In Small Area Estimation (SAE), the usual practice is to assume that the random components follow the normal distribution. A simulation study showed that under the one-fold nested error regression model assuming normal distribution may lead to large bias and significant increase of the mean squared error (MSE) of complex parameters (nonlinear function of the mean) estimation when the unit level errors' distribution is skewed. Hence, in this thesis, the assumption of normal distribution for the random components is relaxed by considering the skew-normal (SN) class of distributions. The SN
class of distributions is very interesting because it contains the normal distribution family as a special case (when the skewness parameter is equal to zero).
For the one-fold nested error regression model with the random components following SN distribution, the empirical best linear unbiased prediction (EBLUP) and the empirical best (EB) estimators of linear parameters are provided.
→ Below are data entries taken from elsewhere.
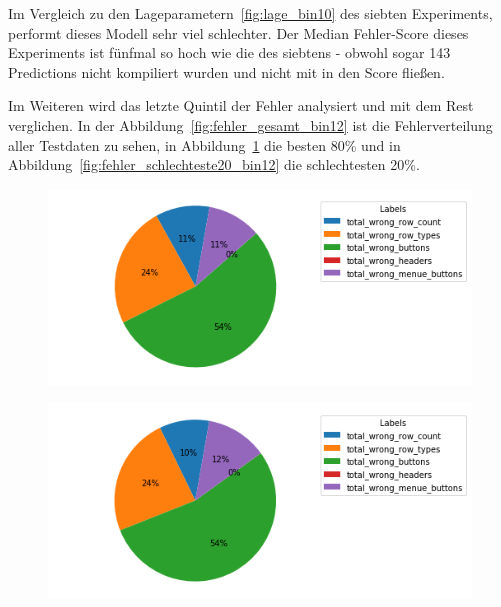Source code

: \documentclass[pdftex,a4paper,halfparskip, article]{scrartcl}
\begin{document}
Im Vergleich zu den Lageparametern~\ref{fig:lage_bin10} des siebten Experiments, performt dieses Modell sehr viel schlechter. Der Median Fehler-Score dieses Experiments ist fünfmal so hoch wie die des siebtens - obwohl sogar 143 Predictions nicht kompiliert wurden und nicht mit in den Score fließen.

Im Weiteren wird das letzte Quintil der Fehler analysiert und mit dem Rest verglichen. In der Abbildung~\ref{fig:fehler_gesamt_bin12} ist die Fehlerverteilung aller Testdaten zu sehen, in Abbildung~\ref{fig:fehler_beste80_bin12} die besten 80\% und in Abbildung~\ref{fig:fehler_schlechteste20_bin12} die schlechtesten 20\%. 

\begin{figure}
\centering
\begin{minipage}{.5\textwidth}
  \centering
  \includegraphics[width=1\linewidth]{predictions_bin12_total_error_types_pie_chart}
  \label{fig:fehler_gesamt_bin12}
\end{minipage}%
\begin{minipage}{.5\textwidth}
  \centering
  \includegraphics[width=1\linewidth]{predictions_bin12_excluded_p80_error_types_pie_chart}
  \label{fig:fehler_beste80_bin12}
\end{minipage}
\begin{minipage}{.5\textwidth}

\end{minipage}
\end{figure}
\end{document}
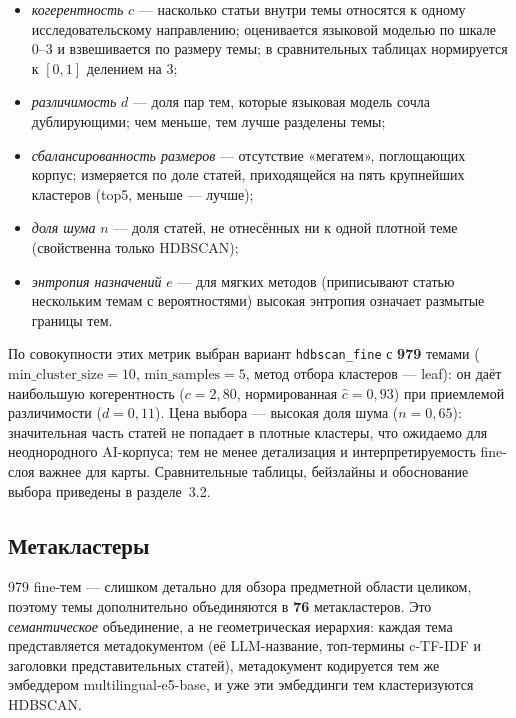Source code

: \begin{itemize}
  \item \emph{когерентность} $c$ — насколько статьи внутри темы относятся к одному
        исследовательскому направлению; оценивается языковой моделью по шкале 0–3 и взвешивается
        по размеру темы; в сравнительных таблицах нормируется к $[0,1]$ делением на 3;
  \item \emph{различимость} $d$ — доля пар тем, которые языковая модель сочла дублирующими; чем
        меньше, тем лучше разделены темы;
  \item \emph{сбалансированность размеров} — отсутствие «мегатем», поглощающих корпус;
        измеряется по доле статей, приходящейся на пять крупнейших кластеров (top5, меньше — лучше);
  \item \emph{доля шума} $n$ — доля статей, не отнесённых ни к одной плотной теме (свойственна
        только HDBSCAN);
  \item \emph{энтропия назначений} $e$ — для мягких методов (приписывают статью нескольким темам
        с вероятностями) высокая энтропия означает размытые границы тем.
\end{itemize}

По совокупности этих метрик выбран вариант \texttt{hdbscan\_fine} с \textbf{979} темами
($\mathrm{min\_cluster\_size} = 10$, $\mathrm{min\_samples} = 5$, метод отбора кластеров — leaf):
он даёт наибольшую когерентность ($c = 2{,}80$, нормированная $\hat{c} = 0{,}93$) при приемлемой
различимости ($d = 0{,}11$). Цена выбора — высокая доля шума ($n = 0{,}65$): значительная часть
статей не попадает в плотные кластеры, что ожидаемо для неоднородного AI-корпуса; тем не менее
детализация и интерпретируемость fine-слоя важнее для карты. Сравнительные таблицы, бейзлайны
и обоснование выбора приведены в разделе~3.2.

\subsection{Метакластеры}
\label{sec:meta}

979 fine-тем — слишком детально для обзора предметной области целиком, поэтому темы дополнительно
объединяются в \textbf{76} метакластеров. Это \emph{семантическое} объединение, а не геометрическая
иерархия: каждая тема представляется метадокументом (её LLM-название, топ-термины c-TF-IDF и
заголовки представительных статей), метадокумент кодируется тем же эмбеддером
multilingual-e5-base, и уже эти эмбеддинги тем кластеризуются HDBSCAN.


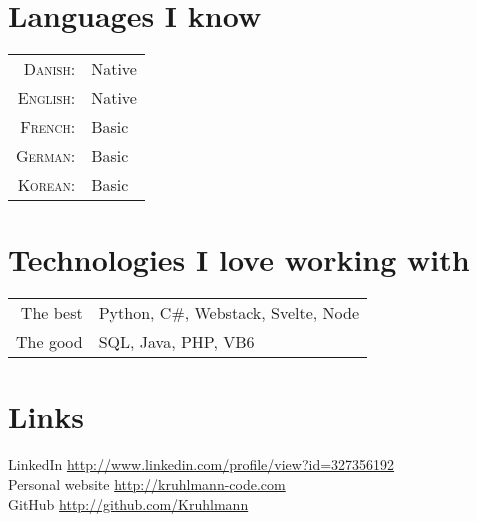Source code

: \documentclass[a4paper,10pt]{article}
\begin{document}
\section{Languages I know}
\begin{tabular}{rl}
 \textsc{Danish:}&Native\\
\textsc{English:}&Native\\
\textsc{French:}&Basic\\
\textsc{German:}&Basic\\
\textsc{Korean:}&Basic\\
\end{tabular}

\section{Technologies I love working with}
\begin{tabular}{rl}
 The best & Python, C\#, Webstack, Svelte, Node\\
 The good & SQL, Java, PHP, VB6
\end{tabular}

\section{Links}
LinkedIn \href{ http://www.linkedin.com/profile/view?id=327356192}{http://www.linkedin.com/profile/view?id=327356192}\\
Personal website \href{http://kruhlmann-code.com}{http://kruhlmann-code.com}\\
GitHub  \href{http://github.com/Kruhlmann}{http://github.com/Kruhlmann}
\end{document}
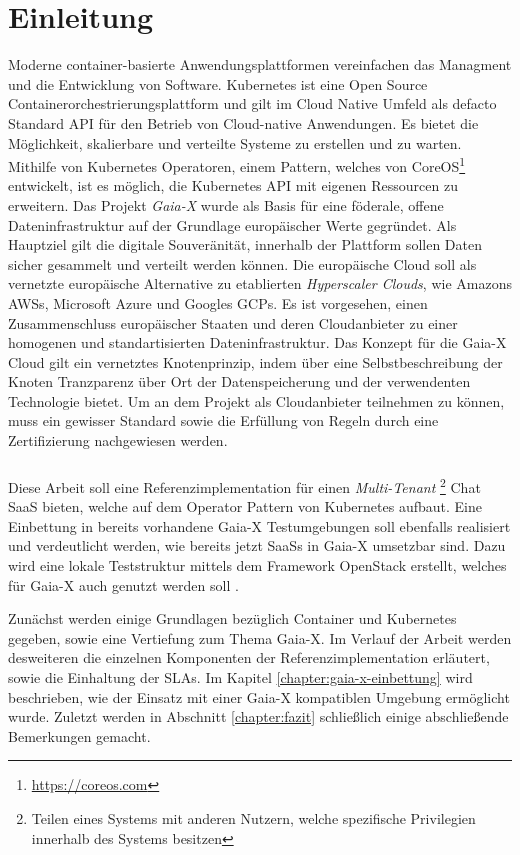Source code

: \chapter{Einleitung}

Moderne container-basierte Anwendungsplattformen vereinfachen das Managment und die Entwicklung
von Software. Kubernetes \cite{kubernetes} ist eine Open Source Containerorchestrierungsplattform und gilt im
Cloud Native Umfeld als defacto Standard API für den Betrieb von Cloud-native Anwendungen.
Es bietet die Möglichkeit, skalierbare und verteilte Systeme zu erstellen und zu warten. \cite{Burns2019}
Mithilfe von Kubernetes Operatoren, einem Pattern, welches von CoreOS\footnote{\url{https://coreos.com}} entwickelt,
ist es möglich, die Kubernetes API mit eigenen Ressourcen zu erweitern.
Das Projekt \emph{Gaia-X} wurde als Basis für eine föderale, offene Dateninfrastruktur auf der Grundlage europäischer Werte gegründet.
Als Hauptziel gilt die digitale Souveränität, innerhalb der Plattform sollen Daten sicher gesammelt und verteilt werden können.
Die europäische Cloud soll als vernetzte europäische Alternative zu etablierten \emph{Hyperscaler Clouds}, wie Amazons \acp{AWS},
Microsoft Azure und Googles \acp{GCP}. Es ist vorgesehen, einen Zusammenschluss europäischer Staaten und deren
Cloudanbieter zu einer homogenen und standartisierten Dateninfrastruktur.
Das Konzept für die Gaia-X Cloud gilt ein vernetztes Knotenprinzip, indem über eine Selbstbeschreibung der Knoten
Tranzparenz über Ort der Datenspeicherung und der verwendenten Technologie bietet. Um an dem Projekt als Cloudanbieter
teilnehmen zu können, muss ein gewisser Standard sowie die Erfüllung von Regeln durch eine Zertifizierung nachgewiesen werden.\cite{BMWi2019}

\paragraph{}
Diese Arbeit soll eine Referenzimplementation für einen \emph{Multi-Tenant}
\footnote{Teilen eines Systems mit anderen Nutzern, welche spezifische Privilegien innerhalb des Systems besitzen}
Chat \ac{SaaS} bieten, welche auf dem Operator Pattern von Kubernetes aufbaut. 
Eine Einbettung in bereits vorhandene Gaia-X Testumgebungen soll ebenfalls realisiert und verdeutlicht werden,
wie bereits jetzt \acp{SaaS} in Gaia-X umsetzbar sind. Dazu wird eine lokale Teststruktur mittels dem Framework OpenStack erstellt,
welches für Gaia-X auch genutzt werden soll \cite{scs}. 

Zunächst werden einige Grundlagen bezüglich Container und Kubernetes gegeben, sowie eine Vertiefung zum Thema Gaia-X.
Im Verlauf der Arbeit werden desweiteren die einzelnen Komponenten der Referenzimplementation erläutert, sowie die Einhaltung der \acp{SLA}.
Im Kapitel \ref{chapter:gaia-x-einbettung} wird beschrieben, wie der Einsatz mit einer Gaia-X kompatiblen Umgebung ermöglicht wurde.
Zuletzt werden in Abschnitt \ref{chapter:fazit} schließlich einige abschließende Bemerkungen gemacht.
Under the same model, EB estimators of complex parameters are developed following the approach introduced by Molina and Rao (2010). A simpler conditional alternative method is compared to the previously
mentioned method. The semi-parametric method developed by Elbers et al. (2003) is improved by correctly assigning the area effects. A parametric bootstrap approach for the MSE estimation of the EB estimator and a semi-parametric bootstrap method for the ELL method are specified. An HB method for estimating complex parameters is also presented. The HB method uses Monte Carlo (MC) simulations and sampling importance resampling (SIR) techniques no Markov chain Monte Carlo (MCMC) is required.
For the two-fold nested error regression model with the random components following SN distribution,
the empirical best linear unbiased prediction (EBLUP) and the empirical best (EB) for linear parameters for linear parameters are discussed. The best predictor of the area and sub-area random effects is provided under the general linear mixed model setup.
For repeated cross-sectional surveys, Rao and Yu (1992, 1994) used AR(1) series to model the area-by-time effects and doing so improved the estimation of the small areas linear parameters. In this thesis an extension to the Rao-Yu model which does not required stationarity assumption is proposed.